Please restate the material below word for word, from the first line through the one that contains "To implement this", inclusive.

+++ Data supplied +++

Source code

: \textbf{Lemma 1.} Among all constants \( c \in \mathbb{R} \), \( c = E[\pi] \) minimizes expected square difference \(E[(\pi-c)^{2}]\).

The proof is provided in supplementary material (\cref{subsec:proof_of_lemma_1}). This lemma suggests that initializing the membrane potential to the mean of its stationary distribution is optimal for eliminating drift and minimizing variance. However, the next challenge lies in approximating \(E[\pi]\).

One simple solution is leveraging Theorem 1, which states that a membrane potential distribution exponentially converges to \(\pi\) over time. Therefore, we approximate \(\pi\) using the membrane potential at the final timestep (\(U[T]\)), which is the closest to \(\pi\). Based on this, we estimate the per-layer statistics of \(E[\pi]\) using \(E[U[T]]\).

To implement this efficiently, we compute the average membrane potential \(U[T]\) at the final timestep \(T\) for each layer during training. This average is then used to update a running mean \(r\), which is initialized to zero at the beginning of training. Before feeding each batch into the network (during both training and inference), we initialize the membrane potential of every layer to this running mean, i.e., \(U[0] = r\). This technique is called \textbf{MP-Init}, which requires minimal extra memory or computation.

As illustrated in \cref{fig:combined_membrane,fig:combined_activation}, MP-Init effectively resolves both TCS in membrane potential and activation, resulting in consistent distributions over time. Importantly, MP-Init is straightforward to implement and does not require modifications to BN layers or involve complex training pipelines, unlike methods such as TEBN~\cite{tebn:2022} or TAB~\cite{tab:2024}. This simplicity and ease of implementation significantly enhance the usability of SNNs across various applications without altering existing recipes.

+++

> [Worked solution]
Source code

: \textbf{Lemma 1.} Among all constants \( c \in \mathbb{R} \), \( c = E[\pi] \) minimizes expected square difference \(E[(\pi-c)^{2}]\).

The proof is provided in supplementary material (\cref{subsec:proof_of_lemma_1}). This lemma suggests that initializing the membrane potential to the mean of its stationary distribution is optimal for eliminating drift and minimizing variance. However, the next challenge lies in approximating \(E[\pi]\).

One simple solution is leveraging Theorem 1, which states that a membrane potential distribution exponentially converges to \(\pi\) over time. Therefore, we approximate \(\pi\) using the membrane potential at the final timestep (\(U[T]\)), which is the closest to \(\pi\). Based on this, we estimate the per-layer statistics of \(E[\pi]\) using \(E[U[T]]\).

To implement this efficiently, we compute the average membrane potential \(U[T]\) at the final timestep \(T\) for each layer during training. This average is then used to update a running mean \(r\), which is initialized to zero at the beginning of training. Before feeding each batch into the network (during both training and inference), we initialize the membrane potential of every layer to this running mean, i.e., \(U[0] = r\). This technique is called \textbf{MP-Init}, which requires minimal extra memory or computation.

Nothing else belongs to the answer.